Press releases Special Procedures
UN expert calls for urgent action by States on abuse of older persons
15 September 2023
GENEVA (15 September 2023) – As the number of older persons in the world rapidly increases, violence against older persons remains unaddressed despite being widespread, pervasive and putting millions of older persons at risk, a UN expert said today.
“Combatting abuse in old age is not a priority at national, regional or global levels,” said Claudia Mahler, UN independent expert on the enjoyment of all human rights of older persons.

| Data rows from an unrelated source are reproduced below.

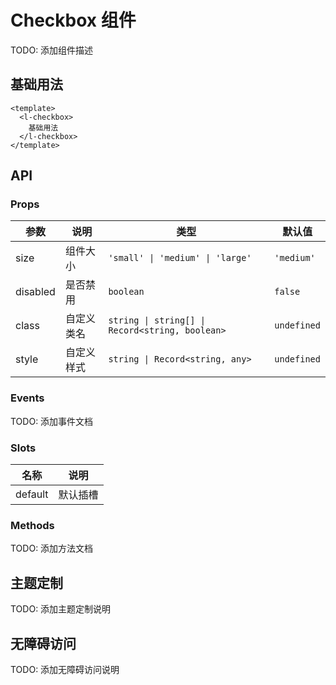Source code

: # Checkbox 组件

TODO: 添加组件描述

## 基础用法

```vue
<template>
  <l-checkbox>
    基础用法
  </l-checkbox>
</template>
```

## API

### Props

| 参数 | 说明 | 类型 | 默认值 |
| --- | --- | --- | --- |
| size | 组件大小 | `'small' \| 'medium' \| 'large'` | `'medium'` |
| disabled | 是否禁用 | `boolean` | `false` |
| class | 自定义类名 | `string \| string[] \| Record<string, boolean>` | `undefined` |
| style | 自定义样式 | `string \| Record<string, any>` | `undefined` |

### Events

TODO: 添加事件文档

### Slots

| 名称 | 说明 |
| --- | --- |
| default | 默认插槽 |

### Methods

TODO: 添加方法文档

## 主题定制

TODO: 添加主题定制说明

## 无障碍访问

TODO: 添加无障碍访问说明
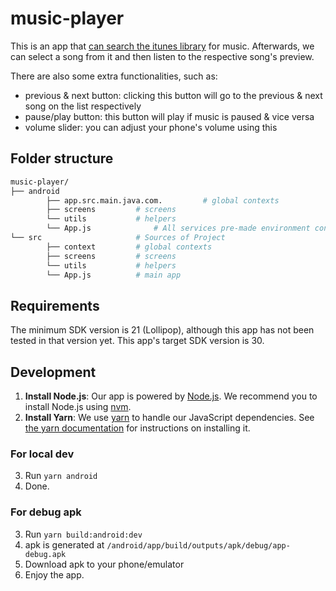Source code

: # music-player

This is an app that [can search the itunes library](https://affiliate.itunes.apple.com/resources/documentation/itunes-store-web-service-search-api) for music. Afterwards, we can select a song from it and then listen to the respective song's preview.

There are also some extra functionalities, such as:

- previous & next button: clicking this button will go to the previous & next song on the list respectively
- pause/play button: this button will play if music is paused & vice versa
- volume slider: you can adjust your phone's volume using this

<!-- Supported devices.
○ Supported features.
○ Requirements to build the app.
○ Instructions to build and deploy the app. -->

## Folder structure

```sh
music-player/
├── android
        ├── app.src.main.java.com.         # global contexts
        ├── screens         # screens
        └── utils           # helpers
        └── App.js              # All services pre-made environment config
└── src                     # Sources of Project
        ├── context         # global contexts
        ├── screens         # screens
        └── utils           # helpers
        └── App.js          # main app
```

## Requirements

The minimum SDK version is 21 (Lollipop), although this app has not been tested in that version yet.
This app's target SDK version is 30.

## Development

1. **Install Node.js**: Our app is powered by [Node.js](https://nodejs.org/en/). We recommend you to install Node.js using [nvm](https://github.com/nvm-sh/nvm).
2. **Install Yarn**: We use [yarn](https://yarnpkg.com) to handle our JavaScript dependencies. See [the yarn documentation](https://yarnpkg.com/en/docs/install) for instructions on installing it.

### For local dev

3. Run `yarn android`
4. Done.

### For debug apk

3. Run `yarn build:android:dev`
4. apk is generated at `/android/app/build/outputs/apk/debug/app-debug.apk`
5. Download apk to your phone/emulator
6. Enjoy the app.
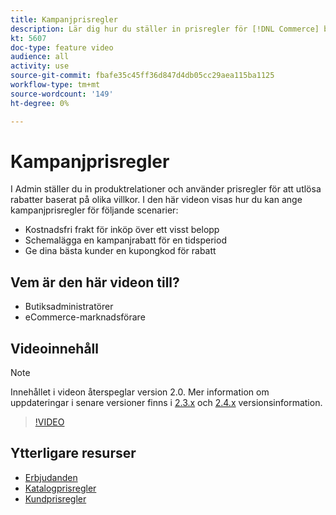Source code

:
 ```yaml
---
title: Kampanjprisregler
description: Lär dig hur du ställer in prisregler för [!DNL Commerce] butikskampanjer för tre vanliga scenarier.
kt: 5607
doc-type: feature video
audience: all
activity: use
source-git-commit: fbafe35c45ff36d847d4db05cc29aea115ba1125
workflow-type: tm+mt
source-wordcount: '149'
ht-degree: 0%

---
```



# Kampanjprisregler

I Admin ställer du in produktrelationer och använder prisregler för att utlösa rabatter baserat på olika villkor. I den här videon visas hur du kan ange kampanjprisregler för följande scenarier:

- Kostnadsfri frakt för inköp över ett visst belopp
- Schemalägga en kampanjrabatt för en tidsperiod
- Ge dina bästa kunder en kupongkod för rabatt

## Vem är den här videon till?

- Butiksadministratörer
- eCommerce-marknadsförare

## Videoinnehåll

>[!NOTE]
>
>Innehållet i videon återspeglar version 2.0. Mer information om uppdateringar i senare versioner finns i [2.3.x](https://devdocs.magento.com/guides/v2.3/release-notes/bk-release-notes.html) och [2.4.x](https://devdocs.magento.com/guides/v2.4/release-notes/bk-release-notes.html) versionsinformation.

>[!VIDEO](https://video.tv.adobe.com/v/35773?quality=12&learn=on)

## Ytterligare resurser

- [Erbjudanden](https://docs.magento.com/user-guide/marketing/promotions.html)
- [Katalogprisregler](https://docs.magento.com/user-guide/marketing/price-rules-catalog.html)
- [Kundprisregler](https://docs.magento.com/user-guide/marketing/price-rules-cart.html)
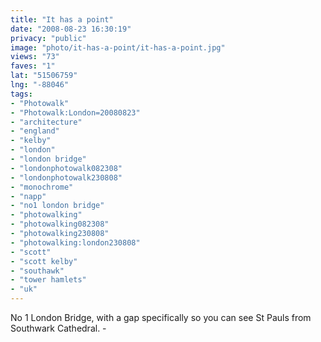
 ```yaml
---
title: "It has a point"
date: "2008-08-23 16:30:19"
privacy: "public"
image: "photo/it-has-a-point/it-has-a-point.jpg"
views: "73"
faves: "1"
lat: "51506759"
lng: "-88046"
tags:
- "Photowalk"
- "Photowalk:London=20080823"
- "architecture"
- "england"
- "kelby"
- "london"
- "london bridge"
- "londonphotowalk082308"
- "londonphotowalk230808"
- "monochrome"
- "napp"
- "no1 london bridge"
- "photowalking"
- "photowalking082308"
- "photowalking230808"
- "photowalking:london230808"
- "scott"
- "scott kelby"
- "southawk"
- "tower hamlets"
- "uk"
---
```

No 1 London Bridge, with a gap specifically so you can see St Pauls from Southwark Cathedral. - <a href="/photos/2008/08/24/it-has-a-point"></a>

In her report to the 54th Session of the UN Human Rights Council, Mahler said violence, neglect and abuse in old age has far-reaching consequences for the mental and physical well-being of older persons worldwide. “Because of its multidimensional impact, adequate interventions and solutions are needed,” the expert said.
“An increase in violence against older persons was noticed during ongoing crises such as the COVID-19 pandemic, as well as in armed conflicts and the consequences of climate change,” Mahler said. “Crises lead to economic setbacks, which put more strain on support structures worldwide, which in turn may put more older persons at risk of suffering from violent acts.”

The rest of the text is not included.